Involvement of the Cellular Protein SIAH-1 in the Infection Cycle of Kaposi’s Sarcoma-associated Herpesvirus

Kaposi`s sarcoma-associated herpesvirus (KSHV) is an oncogenic human virus which is etiologically linked with Kaposi’s sarcoma, primary effusion and certain forms of Multicentric Castleman`s disease. The open reading frame 45 (ORF45) protein, encoded by the KSHV genome, is an immediate-early lytic protein which functions during the early and late stages of infection and is included in the outer layer of the virion tegument. Our lab has previously identified an interaction between ORF45 and the cellular ubiquitin E3 ligase protein SIAH-1 which targets ubiquitylation and degradation of ORF45.

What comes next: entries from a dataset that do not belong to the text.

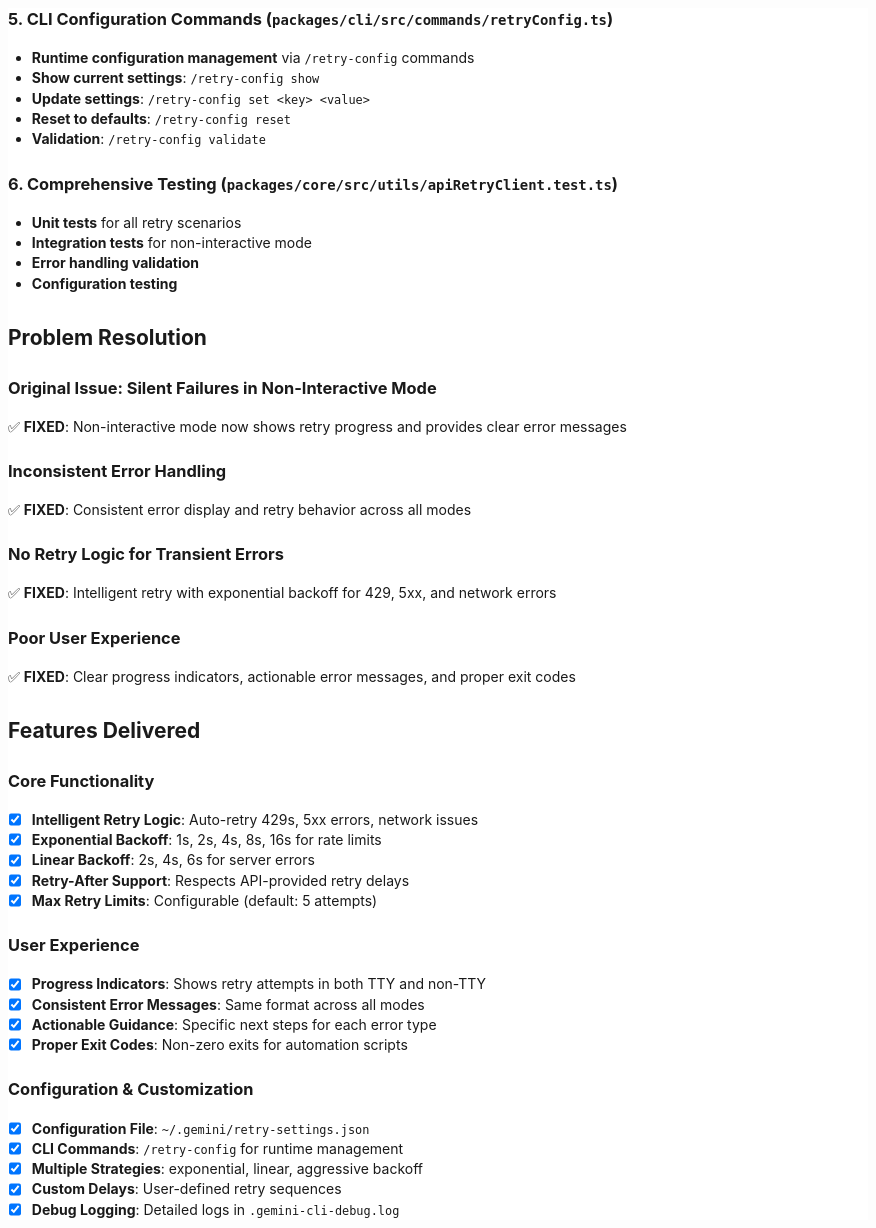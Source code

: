 ### 5. CLI Configuration Commands (`packages/cli/src/commands/retryConfig.ts`)
- **Runtime configuration management** via `/retry-config` commands
- **Show current settings**: `/retry-config show`
- **Update settings**: `/retry-config set <key> <value>`
- **Reset to defaults**: `/retry-config reset`
- **Validation**: `/retry-config validate`

### 6. Comprehensive Testing (`packages/core/src/utils/apiRetryClient.test.ts`)
- **Unit tests** for all retry scenarios
- **Integration tests** for non-interactive mode
- **Error handling validation**
- **Configuration testing**

## Problem Resolution

### Original Issue: Silent Failures in Non-Interactive Mode
✅ **FIXED**: Non-interactive mode now shows retry progress and provides clear error messages

### Inconsistent Error Handling
✅ **FIXED**: Consistent error display and retry behavior across all modes

### No Retry Logic for Transient Errors
✅ **FIXED**: Intelligent retry with exponential backoff for 429, 5xx, and network errors

### Poor User Experience
✅ **FIXED**: Clear progress indicators, actionable error messages, and proper exit codes

## Features Delivered

### Core Functionality
- [x] **Intelligent Retry Logic**: Auto-retry 429s, 5xx errors, network issues
- [x] **Exponential Backoff**: 1s, 2s, 4s, 8s, 16s for rate limits
- [x] **Linear Backoff**: 2s, 4s, 6s for server errors
- [x] **Retry-After Support**: Respects API-provided retry delays
- [x] **Max Retry Limits**: Configurable (default: 5 attempts)

### User Experience
- [x] **Progress Indicators**: Shows retry attempts in both TTY and non-TTY
- [x] **Consistent Error Messages**: Same format across all modes
- [x] **Actionable Guidance**: Specific next steps for each error type
- [x] **Proper Exit Codes**: Non-zero exits for automation scripts

### Configuration & Customization
- [x] **Configuration File**: `~/.gemini/retry-settings.json`
- [x] **CLI Commands**: `/retry-config` for runtime management
- [x] **Multiple Strategies**: exponential, linear, aggressive backoff
- [x] **Custom Delays**: User-defined retry sequences
- [x] **Debug Logging**: Detailed logs in `.gemini-cli-debug.log`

In the present work we examined the significance of the interaction between ORF45 and SIAH-1 during de novo infection by using recombinant KSHV genomes encoding mCherry-fluorescent protein-tagged wild-type and mutated ORF45 that fails to interact with SIAH-1. We hypothesized that the degradation of ORF45 by SIAH-1 may represent an antiviral cellular response to reduce ORF45 levels or alternatively may promote the dissociation of ORF45 from the capsids to allow progression of the infection cycle. By using fluorescent microscopy and 3-D image analyses, we detected similar dissociation kinetics of wild-type and mutated ORF45 from the capsids upon infection; yet, the mutated ORF45 accumulated to higher levels as compared with wild-type ORF45. Thus, our results indicate that SIAH-1 is not involved in the uncoating of ORF45, but instead functions to mediate the degradation of ORF45 after its release into the cytoplasm. As ORF45 inhibits the interferon response, our results suggest that SIAH-1 reduces ORF45 levels which in-turn increases the cellular anti-viral response.